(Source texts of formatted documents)

★ ★ ★ ★ ★

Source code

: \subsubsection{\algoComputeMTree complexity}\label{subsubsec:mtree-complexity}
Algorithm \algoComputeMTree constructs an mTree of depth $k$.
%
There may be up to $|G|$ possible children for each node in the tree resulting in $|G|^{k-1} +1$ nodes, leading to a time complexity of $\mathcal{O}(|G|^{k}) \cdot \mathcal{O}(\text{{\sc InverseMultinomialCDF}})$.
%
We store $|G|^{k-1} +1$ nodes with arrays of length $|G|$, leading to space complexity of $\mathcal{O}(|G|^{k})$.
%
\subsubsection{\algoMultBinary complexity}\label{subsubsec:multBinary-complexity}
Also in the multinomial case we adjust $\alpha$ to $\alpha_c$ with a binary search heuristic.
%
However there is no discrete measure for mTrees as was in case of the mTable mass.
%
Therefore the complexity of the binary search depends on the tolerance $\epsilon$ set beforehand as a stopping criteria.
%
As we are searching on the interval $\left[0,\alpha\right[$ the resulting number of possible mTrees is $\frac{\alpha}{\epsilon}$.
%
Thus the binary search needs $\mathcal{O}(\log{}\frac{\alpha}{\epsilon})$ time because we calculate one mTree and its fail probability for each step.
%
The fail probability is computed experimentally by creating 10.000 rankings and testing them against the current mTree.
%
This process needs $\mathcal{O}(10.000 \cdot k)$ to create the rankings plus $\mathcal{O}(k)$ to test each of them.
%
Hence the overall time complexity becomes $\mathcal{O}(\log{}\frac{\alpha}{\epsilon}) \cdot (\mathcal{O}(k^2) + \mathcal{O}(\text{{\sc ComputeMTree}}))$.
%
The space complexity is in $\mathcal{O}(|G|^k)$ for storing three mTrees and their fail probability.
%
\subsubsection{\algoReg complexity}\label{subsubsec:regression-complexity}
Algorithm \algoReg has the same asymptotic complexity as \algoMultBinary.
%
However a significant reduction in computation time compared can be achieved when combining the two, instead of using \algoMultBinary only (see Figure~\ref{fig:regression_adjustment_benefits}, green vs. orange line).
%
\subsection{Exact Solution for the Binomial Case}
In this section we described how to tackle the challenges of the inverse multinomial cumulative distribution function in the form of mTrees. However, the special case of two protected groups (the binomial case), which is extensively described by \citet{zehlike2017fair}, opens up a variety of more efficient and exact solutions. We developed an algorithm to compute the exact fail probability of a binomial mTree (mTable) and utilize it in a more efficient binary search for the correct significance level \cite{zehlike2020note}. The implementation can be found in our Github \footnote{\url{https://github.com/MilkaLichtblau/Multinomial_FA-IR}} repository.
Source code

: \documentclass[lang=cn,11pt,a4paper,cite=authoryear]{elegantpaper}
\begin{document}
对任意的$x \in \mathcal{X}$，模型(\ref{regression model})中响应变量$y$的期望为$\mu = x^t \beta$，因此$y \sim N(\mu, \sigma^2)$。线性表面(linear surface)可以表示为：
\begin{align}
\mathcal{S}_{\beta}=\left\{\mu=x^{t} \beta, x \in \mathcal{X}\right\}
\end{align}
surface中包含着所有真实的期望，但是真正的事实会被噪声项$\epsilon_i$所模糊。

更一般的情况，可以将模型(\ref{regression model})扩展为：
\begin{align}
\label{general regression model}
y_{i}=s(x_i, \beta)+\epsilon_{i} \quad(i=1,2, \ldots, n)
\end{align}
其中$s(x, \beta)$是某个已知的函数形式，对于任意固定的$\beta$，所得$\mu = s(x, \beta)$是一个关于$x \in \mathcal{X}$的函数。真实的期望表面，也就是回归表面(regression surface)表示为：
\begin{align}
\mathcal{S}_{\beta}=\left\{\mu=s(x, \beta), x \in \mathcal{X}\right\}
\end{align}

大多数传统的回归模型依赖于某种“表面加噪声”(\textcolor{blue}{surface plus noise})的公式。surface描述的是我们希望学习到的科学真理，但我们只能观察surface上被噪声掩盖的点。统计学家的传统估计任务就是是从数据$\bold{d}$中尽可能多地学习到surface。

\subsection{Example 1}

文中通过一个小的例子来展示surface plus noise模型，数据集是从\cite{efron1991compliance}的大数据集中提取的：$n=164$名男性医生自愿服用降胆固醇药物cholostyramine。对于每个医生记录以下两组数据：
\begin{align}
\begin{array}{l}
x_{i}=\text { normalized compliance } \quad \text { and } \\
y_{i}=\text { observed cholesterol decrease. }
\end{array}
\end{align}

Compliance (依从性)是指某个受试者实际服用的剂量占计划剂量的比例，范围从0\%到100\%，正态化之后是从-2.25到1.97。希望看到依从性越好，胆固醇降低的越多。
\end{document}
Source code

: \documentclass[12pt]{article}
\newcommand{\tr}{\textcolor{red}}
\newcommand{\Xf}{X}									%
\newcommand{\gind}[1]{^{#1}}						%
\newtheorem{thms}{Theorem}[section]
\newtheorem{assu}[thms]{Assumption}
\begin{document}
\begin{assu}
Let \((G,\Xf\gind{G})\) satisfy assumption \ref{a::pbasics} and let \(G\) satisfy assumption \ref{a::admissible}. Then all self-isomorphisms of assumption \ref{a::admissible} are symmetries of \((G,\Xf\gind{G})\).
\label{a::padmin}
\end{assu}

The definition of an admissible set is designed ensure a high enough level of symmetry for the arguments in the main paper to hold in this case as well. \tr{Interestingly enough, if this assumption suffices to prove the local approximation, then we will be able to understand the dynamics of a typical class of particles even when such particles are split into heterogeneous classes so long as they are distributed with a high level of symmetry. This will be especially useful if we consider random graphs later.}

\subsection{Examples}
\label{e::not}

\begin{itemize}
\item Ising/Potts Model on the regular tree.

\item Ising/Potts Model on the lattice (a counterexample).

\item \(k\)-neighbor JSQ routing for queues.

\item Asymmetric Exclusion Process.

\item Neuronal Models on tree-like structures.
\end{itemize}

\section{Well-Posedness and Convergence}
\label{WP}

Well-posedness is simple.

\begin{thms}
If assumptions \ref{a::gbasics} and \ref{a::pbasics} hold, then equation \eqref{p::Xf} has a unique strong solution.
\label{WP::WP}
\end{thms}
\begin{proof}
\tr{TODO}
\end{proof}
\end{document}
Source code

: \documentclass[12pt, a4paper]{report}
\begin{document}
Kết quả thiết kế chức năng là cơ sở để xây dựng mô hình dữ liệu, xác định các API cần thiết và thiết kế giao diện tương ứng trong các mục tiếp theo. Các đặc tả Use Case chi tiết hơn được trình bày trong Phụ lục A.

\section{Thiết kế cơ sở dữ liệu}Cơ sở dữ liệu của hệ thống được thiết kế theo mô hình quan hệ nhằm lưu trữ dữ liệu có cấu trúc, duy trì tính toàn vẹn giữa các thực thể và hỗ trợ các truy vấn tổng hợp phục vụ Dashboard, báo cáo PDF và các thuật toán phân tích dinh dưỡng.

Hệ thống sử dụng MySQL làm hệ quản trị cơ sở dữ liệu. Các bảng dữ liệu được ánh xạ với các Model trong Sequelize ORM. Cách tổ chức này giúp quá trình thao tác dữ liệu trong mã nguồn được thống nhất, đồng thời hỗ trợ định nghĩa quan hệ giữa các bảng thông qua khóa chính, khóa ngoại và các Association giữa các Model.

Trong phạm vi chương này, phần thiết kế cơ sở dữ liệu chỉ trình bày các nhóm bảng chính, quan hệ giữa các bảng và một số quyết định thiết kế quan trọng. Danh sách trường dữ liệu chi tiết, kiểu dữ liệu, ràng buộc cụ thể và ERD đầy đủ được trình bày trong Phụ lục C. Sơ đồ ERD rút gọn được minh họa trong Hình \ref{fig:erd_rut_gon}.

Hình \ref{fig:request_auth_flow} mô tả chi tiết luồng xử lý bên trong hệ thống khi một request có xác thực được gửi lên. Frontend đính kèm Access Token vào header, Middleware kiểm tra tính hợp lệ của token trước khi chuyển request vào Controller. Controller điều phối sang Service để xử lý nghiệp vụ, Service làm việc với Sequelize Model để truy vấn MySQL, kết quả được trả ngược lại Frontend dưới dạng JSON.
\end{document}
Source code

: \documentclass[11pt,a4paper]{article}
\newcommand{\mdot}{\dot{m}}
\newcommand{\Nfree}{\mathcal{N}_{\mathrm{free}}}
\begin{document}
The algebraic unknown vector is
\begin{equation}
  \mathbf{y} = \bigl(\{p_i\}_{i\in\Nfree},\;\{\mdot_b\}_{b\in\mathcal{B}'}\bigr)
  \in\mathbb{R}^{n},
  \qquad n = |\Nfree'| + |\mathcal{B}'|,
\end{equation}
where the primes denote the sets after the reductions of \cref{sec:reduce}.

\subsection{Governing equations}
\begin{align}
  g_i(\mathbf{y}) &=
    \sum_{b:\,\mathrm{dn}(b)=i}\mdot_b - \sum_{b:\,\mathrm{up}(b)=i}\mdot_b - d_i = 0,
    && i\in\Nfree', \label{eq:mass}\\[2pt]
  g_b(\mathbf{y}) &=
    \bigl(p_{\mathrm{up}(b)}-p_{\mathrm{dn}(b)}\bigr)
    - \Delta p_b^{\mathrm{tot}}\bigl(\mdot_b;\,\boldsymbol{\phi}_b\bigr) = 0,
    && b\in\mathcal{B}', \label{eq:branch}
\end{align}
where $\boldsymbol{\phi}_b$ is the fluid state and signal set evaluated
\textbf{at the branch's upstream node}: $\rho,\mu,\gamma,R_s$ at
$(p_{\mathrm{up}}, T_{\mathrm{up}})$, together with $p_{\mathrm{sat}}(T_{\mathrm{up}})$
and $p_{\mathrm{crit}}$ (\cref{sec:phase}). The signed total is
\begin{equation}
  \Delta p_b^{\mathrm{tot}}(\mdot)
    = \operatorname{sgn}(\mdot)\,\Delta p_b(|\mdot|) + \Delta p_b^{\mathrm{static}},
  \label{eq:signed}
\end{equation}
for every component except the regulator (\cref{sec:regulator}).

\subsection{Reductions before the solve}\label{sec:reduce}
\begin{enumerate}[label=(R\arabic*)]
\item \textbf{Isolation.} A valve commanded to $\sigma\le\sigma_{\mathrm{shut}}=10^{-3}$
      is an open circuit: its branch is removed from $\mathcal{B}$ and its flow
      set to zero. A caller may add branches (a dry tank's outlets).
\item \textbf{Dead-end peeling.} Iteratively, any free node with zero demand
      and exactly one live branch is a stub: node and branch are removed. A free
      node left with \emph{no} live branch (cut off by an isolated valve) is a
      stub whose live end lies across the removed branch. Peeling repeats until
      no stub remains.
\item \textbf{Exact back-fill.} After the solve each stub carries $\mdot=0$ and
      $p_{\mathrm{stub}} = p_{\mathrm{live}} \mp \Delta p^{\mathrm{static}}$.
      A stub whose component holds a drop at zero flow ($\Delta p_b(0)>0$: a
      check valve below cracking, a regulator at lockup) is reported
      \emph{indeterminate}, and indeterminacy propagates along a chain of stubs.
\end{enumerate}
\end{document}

★ ★ ★ ★ ★

### Task prompt:
Extract every line containing the string "mTrees" from the data above.

### Solution to this problem:
However there is no discrete measure for mTrees as was in case of the mTable mass.
As we are searching on the interval $\left[0,\alpha\right[$ the resulting number of possible mTrees is $\frac{\alpha}{\epsilon}$.
The space complexity is in $\mathcal{O}(|G|^k)$ for storing three mTrees and their fail probability.
In this section we described how to tackle the challenges of the inverse multinomial cumulative distribution function in the form of mTrees. However, the special case of two protected groups (the binomial case), which is extensively described by \citet{zehlike2017fair}, opens up a variety of more efficient and exact solutions. We developed an algorithm to compute the exact fail probability of a binomial mTree (mTable) and utilize it in a more efficient binary search for the correct significance level \cite{zehlike2020note}. The implementation can be found in our Github \footnote{\url{https://github.com/MilkaLichtblau/Multinomial_FA-IR}} repository.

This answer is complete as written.